486 is a good compromise. Best features to show off capabilities of Windows 3.11 and the last evolution of the classic proccesor design before the Pentium architecture shift. On Monday, March 28, 2016, william degnan via vcf-midatlantic < vcf-midatlantic@lists.vintagecomputerfederation.org> wrote:
On Mon, Mar 28, 2016 at 2:36 PM, Evan Koblentz via vcf-midatlantic < vcf-midatlantic@lists.vintagecomputerfederation.org <javascript:;>> wrote:
3.1 is 386 but really 486
Correct.
I'm just beginning to get comfortable -- well, tolerable -- of the concept of having a 386 in the museum. :) But a 486? No way ..... ask me in another 10 years. :)

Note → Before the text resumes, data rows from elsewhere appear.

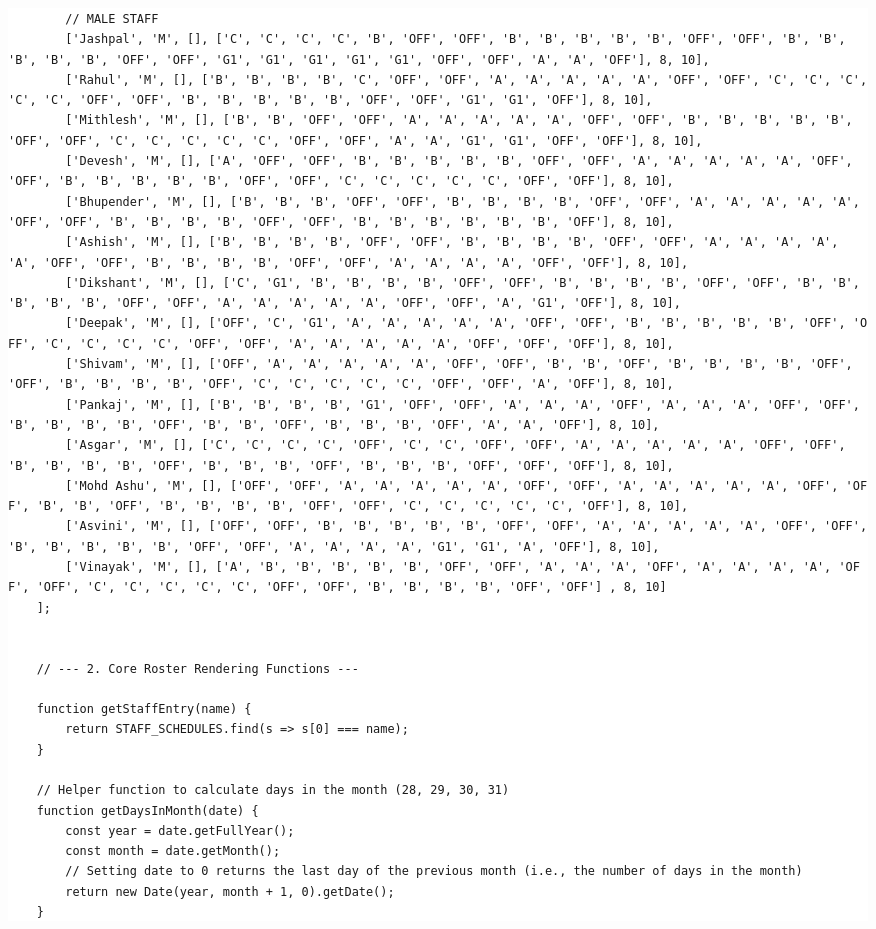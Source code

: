             // MALE STAFF
            ['Jashpal', 'M', [], ['C', 'C', 'C', 'C', 'B', 'OFF', 'OFF', 'B', 'B', 'B', 'B', 'B', 'OFF', 'OFF', 'B', 'B', 'B', 'B', 'B', 'OFF', 'OFF', 'G1', 'G1', 'G1', 'G1', 'G1', 'OFF', 'OFF', 'A', 'A', 'OFF'], 8, 10],
            ['Rahul', 'M', [], ['B', 'B', 'B', 'B', 'C', 'OFF', 'OFF', 'A', 'A', 'A', 'A', 'A', 'OFF', 'OFF', 'C', 'C', 'C', 'C', 'C', 'OFF', 'OFF', 'B', 'B', 'B', 'B', 'B', 'OFF', 'OFF', 'G1', 'G1', 'OFF'], 8, 10], 
            ['Mithlesh', 'M', [], ['B', 'B', 'OFF', 'OFF', 'A', 'A', 'A', 'A', 'A', 'OFF', 'OFF', 'B', 'B', 'B', 'B', 'B', 'OFF', 'OFF', 'C', 'C', 'C', 'C', 'C', 'OFF', 'OFF', 'A', 'A', 'G1', 'G1', 'OFF', 'OFF'], 8, 10],
            ['Devesh', 'M', [], ['A', 'OFF', 'OFF', 'B', 'B', 'B', 'B', 'B', 'OFF', 'OFF', 'A', 'A', 'A', 'A', 'A', 'OFF', 'OFF', 'B', 'B', 'B', 'B', 'B', 'OFF', 'OFF', 'C', 'C', 'C', 'C', 'C', 'OFF', 'OFF'], 8, 10],
            ['Bhupender', 'M', [], ['B', 'B', 'B', 'OFF', 'OFF', 'B', 'B', 'B', 'B', 'OFF', 'OFF', 'A', 'A', 'A', 'A', 'A', 'OFF', 'OFF', 'B', 'B', 'B', 'B', 'OFF', 'OFF', 'B', 'B', 'B', 'B', 'B', 'B', 'OFF'], 8, 10],
            ['Ashish', 'M', [], ['B', 'B', 'B', 'B', 'OFF', 'OFF', 'B', 'B', 'B', 'B', 'OFF', 'OFF', 'A', 'A', 'A', 'A', 'A', 'OFF', 'OFF', 'B', 'B', 'B', 'B', 'OFF', 'OFF', 'A', 'A', 'A', 'A', 'OFF', 'OFF'], 8, 10],
            ['Dikshant', 'M', [], ['C', 'G1', 'B', 'B', 'B', 'B', 'OFF', 'OFF', 'B', 'B', 'B', 'B', 'OFF', 'OFF', 'B', 'B', 'B', 'B', 'B', 'OFF', 'OFF', 'A', 'A', 'A', 'A', 'A', 'OFF', 'OFF', 'A', 'G1', 'OFF'], 8, 10], 
            ['Deepak', 'M', [], ['OFF', 'C', 'G1', 'A', 'A', 'A', 'A', 'A', 'OFF', 'OFF', 'B', 'B', 'B', 'B', 'B', 'OFF', 'OFF', 'C', 'C', 'C', 'C', 'OFF', 'OFF', 'A', 'A', 'A', 'A', 'A', 'OFF', 'OFF', 'OFF'], 8, 10],
            ['Shivam', 'M', [], ['OFF', 'A', 'A', 'A', 'A', 'A', 'OFF', 'OFF', 'B', 'B', 'OFF', 'B', 'B', 'B', 'B', 'OFF', 'OFF', 'B', 'B', 'B', 'B', 'OFF', 'C', 'C', 'C', 'C', 'C', 'OFF', 'OFF', 'A', 'OFF'], 8, 10],
            ['Pankaj', 'M', [], ['B', 'B', 'B', 'B', 'G1', 'OFF', 'OFF', 'A', 'A', 'A', 'OFF', 'A', 'A', 'A', 'OFF', 'OFF', 'B', 'B', 'B', 'B', 'OFF', 'B', 'B', 'OFF', 'B', 'B', 'B', 'OFF', 'A', 'A', 'OFF'], 8, 10], 
            ['Asgar', 'M', [], ['C', 'C', 'C', 'C', 'OFF', 'C', 'C', 'OFF', 'OFF', 'A', 'A', 'A', 'A', 'A', 'OFF', 'OFF', 'B', 'B', 'B', 'B', 'OFF', 'B', 'B', 'B', 'OFF', 'B', 'B', 'B', 'OFF', 'OFF', 'OFF'], 8, 10],
            ['Mohd Ashu', 'M', [], ['OFF', 'OFF', 'A', 'A', 'A', 'A', 'A', 'OFF', 'OFF', 'A', 'A', 'A', 'A', 'A', 'OFF', 'OFF', 'B', 'B', 'OFF', 'B', 'B', 'B', 'B', 'OFF', 'OFF', 'C', 'C', 'C', 'C', 'C', 'OFF'], 8, 10],
            ['Asvini', 'M', [], ['OFF', 'OFF', 'B', 'B', 'B', 'B', 'B', 'OFF', 'OFF', 'A', 'A', 'A', 'A', 'A', 'OFF', 'OFF', 'B', 'B', 'B', 'B', 'B', 'OFF', 'OFF', 'A', 'A', 'A', 'A', 'G1', 'G1', 'A', 'OFF'], 8, 10],
            ['Vinayak', 'M', [], ['A', 'B', 'B', 'B', 'B', 'B', 'OFF', 'OFF', 'A', 'A', 'A', 'OFF', 'A', 'A', 'A', 'A', 'OFF', 'OFF', 'C', 'C', 'C', 'C', 'C', 'OFF', 'OFF', 'B', 'B', 'B', 'B', 'OFF', 'OFF'] , 8, 10]
        ];


        // --- 2. Core Roster Rendering Functions ---
        
        function getStaffEntry(name) {
            return STAFF_SCHEDULES.find(s => s[0] === name);
        }
        
        // Helper function to calculate days in the month (28, 29, 30, 31)
        function getDaysInMonth(date) {
            const year = date.getFullYear();
            const month = date.getMonth();
            // Setting date to 0 returns the last day of the previous month (i.e., the number of days in the month)
            return new Date(year, month + 1, 0).getDate();
        }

Windows 3.1 was 1993, by then you could get a Pentium, and certainlyin 1993 486 was the hot processor. You really can't justify displaying a 1993 Windows 3.1 system and be historically correct without a 1993 or 1994 system, too. Realistically the 486 was in its prime in 1993.
I mean you could attempt to run an 80's 286 or early 1990's i386, but that would be more Windows 3.0 / DOS 5.0.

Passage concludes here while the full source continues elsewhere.